◆ Exercise brief: Scan the entries for lines with "right" and say how many there are, with nothing more.

◆ Records for this exercise:

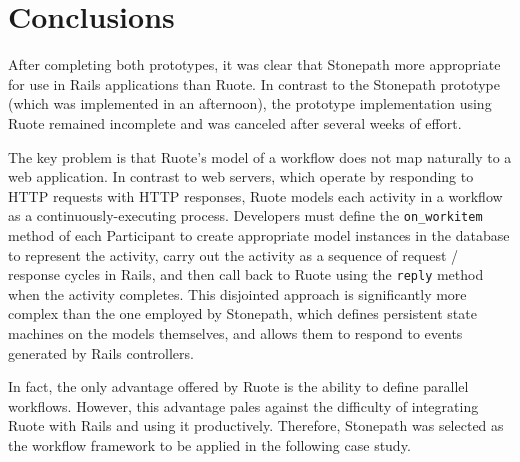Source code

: \documentclass[document.tex]{subfiles}
\begin{document}
\section {Conclusions}

After completing both prototypes, it was clear that Stonepath more appropriate for use in Rails applications than Ruote. In contrast to the Stonepath prototype (which was implemented in an afternoon), the prototype implementation using Ruote remained incomplete and was canceled after several weeks of effort.

The key problem is that Ruote's model of a workflow does not map naturally to a web application. In contrast to web servers, which operate by responding to HTTP requests with HTTP responses, Ruote models each activity in a workflow as a continuously-executing process. Developers must define the \verb!on_workitem! method of each Participant to create appropriate model instances in the database to represent the activity, carry out the activity as a sequence of request / response cycles in Rails, and then call back to Ruote using the \verb!reply! method when the activity completes. This disjointed approach is significantly more complex than the one employed by Stonepath, which defines persistent state machines on the models themselves, and allows them to respond to events generated by Rails controllers.

In fact, the only advantage offered by Ruote is the ability to define parallel workflows. However, this advantage pales against the difficulty of integrating Ruote with Rails and using it productively. Therefore, Stonepath was selected as the workflow framework to be applied in the following case study.
\end{document}
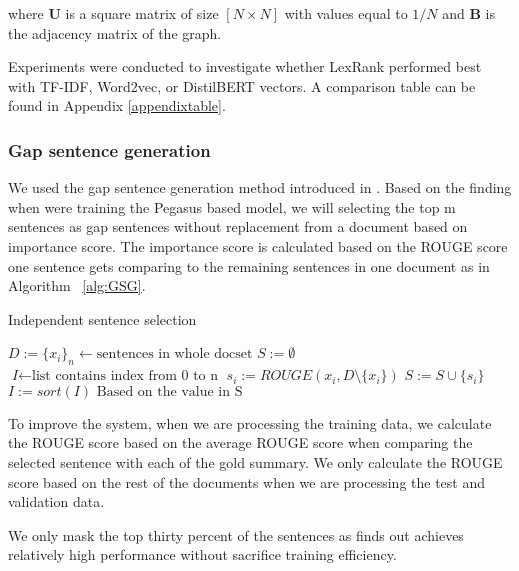 \noindent where $\bm{U}$ is a square matrix of size $[N \times N]$ with values equal to $1/N$ and $\bm{B}$ is the adjacency matrix of the graph. 

Experiments were conducted to investigate whether LexRank performed best with TF-IDF, Word2vec, or DistilBERT vectors. A comparison table can be found in Appendix \ref{appendixtable}.

\subsubsection{Gap sentence generation} \label{GSG}
We used the gap sentence generation method introduced in \citet{pegasus}. Based on the finding when \citeauthor{pegasus} were training the Pegasus based model, we will selecting the top m sentences as gap sentences without replacement from a document based on importance score. The importance score is calculated based on the ROUGE score one sentence gets comparing to the remaining sentences in one document as in Algorithm ~\ref{alg:GSG}.

\begin{algorithm}[H]
\caption{Independent sentence selection}\label{alg:GSG}
\begin{algorithmic}[1]
\State $ \textit{D} := \{x_i\}_n \gets \text{sentences in whole docset}$
\State $ \textit{S} := \emptyset$
\State $ \textit{I} \gets \text{list contains index from 0 to n}$
\State $ s_i := \textit{ROUGE}(x_i, D \setminus \{x_i\}) $
\State $ S := S \cup \{s_i\} $
\EndFor
\State $ I := sort(I) \text{ Based on the value in S}$
\end{algorithmic}
\end{algorithm}

To improve the system, when we are processing the training data, we calculate the ROUGE score based on the average ROUGE score when comparing the selected sentence with each of the gold summary. We only calculate the ROUGE score based on the rest of the documents when we are processing the test and validation data.

We only mask the top thirty percent of the sentences as \citeauthor{pegasus} finds out achieves relatively high performance without sacrifice training efficiency.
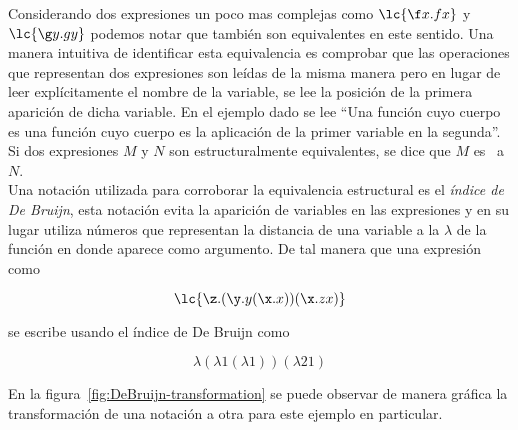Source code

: Considerando dos expresiones un poco mas complejas como \(\lc{\f x.f x}\) y
\(\lc{\g y.g y}\) podemos notar que también son equivalentes en este sentido.
Una manera intuitiva de identificar esta equivalencia es comprobar que las
operaciones que representan dos expresiones son leídas de la misma manera pero
en lugar de leer explícitamente el nombre de la variable, se lee la posición de
la primera aparición de dicha variable. En el ejemplo dado se lee ``Una función cuyo
cuerpo es una función cuyo cuerpo es la aplicación de la primer variable en la
segunda''. Si dos expresiones \(M\) y \(N\) son estructuralmente equivalentes,
se dice que \(M\) es \alphacong~a \(N\).\\

Una notación utilizada para corroborar la equivalencia estructural es el
\emph{índice de De Bruijn}, esta notación evita la aparición de variables en las
expresiones y en su lugar utiliza números que representan la distancia de una
variable a la \(\lambda\) de la función en donde aparece como argumento. De tal
manera que una expresión como

\begin{equation}\label{eq:2.1}
  \lc{\z.(\y.y (\x.x))(\x. z x)}
\end{equation}

se escribe usando el índice de De Bruijn como

\begin{equation}\label{eq:2.2}
  \lambda (\lambda 1 (\lambda 1)) (\lambda 2 1)
\end{equation}

En la figura~\ref{fig:DeBruijn-transformation} se puede observar de manera
gráfica la transformación de una notación a otra para este ejemplo en
particular.\\

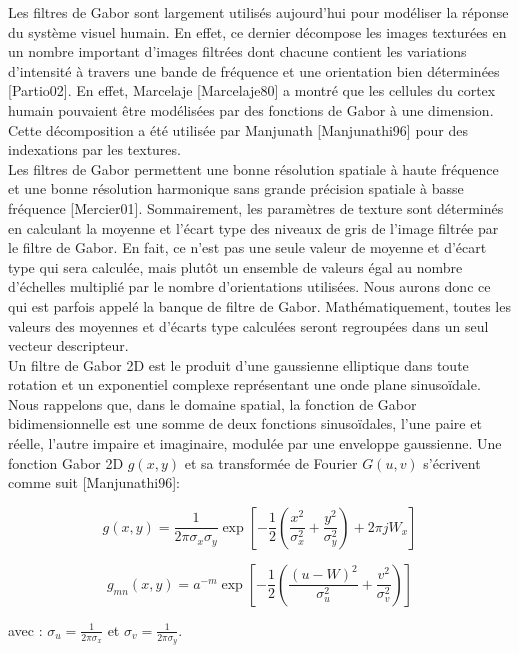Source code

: Les filtres de Gabor sont largement utilisés aujourd’hui pour modéliser la réponse du système visuel humain. En effet, ce dernier décompose les images texturées en un nombre important d'images filtrées dont chacune contient les variations d'intensité à travers une bande de fréquence et une orientation bien déterminées [Partio02]. En effet, Marcelaje [Marcelaje80] a montré que les cellules du cortex humain pouvaient être modélisées par des fonctions de Gabor à une dimension. Cette décomposition a été utilisée par Manjunath [Manjunathi96] pour des indexations par les textures.\\

Les filtres de Gabor permettent une bonne résolution spatiale à haute fréquence et une bonne résolution harmonique sans grande précision spatiale à basse fréquence [Mercier01]. Sommairement, les paramètres de texture sont déterminés en calculant la moyenne et l’écart type des niveaux de gris de l’image filtrée par le filtre de Gabor. En fait, ce n’est pas une seule valeur de moyenne et d’écart type qui sera calculée, mais plutôt un ensemble de valeurs égal au nombre d’échelles multiplié par le nombre d’orientations utilisées. Nous aurons donc ce qui est parfois appelé la banque de filtre de Gabor. Mathématiquement, toutes les valeurs des moyennes et d’écarts type calculées seront regroupées dans un seul vecteur descripteur. \\

Un filtre de Gabor 2D est le produit d'une gaussienne elliptique dans toute rotation et un exponentiel complexe représentant une onde plane sinusoïdale. Nous rappelons que, dans le domaine spatial, la fonction de Gabor bidimensionnelle est une somme de deux fonctions sinusoïdales, l'une paire et réelle, l'autre impaire et imaginaire, modulée par une enveloppe gaussienne. Une fonction Gabor 2D $g(x, y)$ et sa transformée de Fourier $G(u, v)$ s'écrivent comme suit [Manjunathi96]:

\begin{equation}
	g(x, y) = \frac{1}{2\pi \sigma_x \sigma_y} \exp\left[-\frac{1}{2} (\frac{x^2}{\sigma_x^2} + \frac{y^2}{\sigma_y^2}) + 2\pi j W_x\right]
\end{equation}

\begin{equation}
	g_{mn}(x, y) = a^{-m} \exp\left[-\frac{1}{2} (\frac{(u-W)^2}{\sigma_u^2} + \frac{v^2}{\sigma_v^2})\right] 
\end{equation}

 avec : $\sigma_u = \frac{1}{2\pi \sigma_x } $ et  $ \sigma_v = \frac{1}{2\pi  \sigma_y} $. \\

◆ Output of the exercise: 2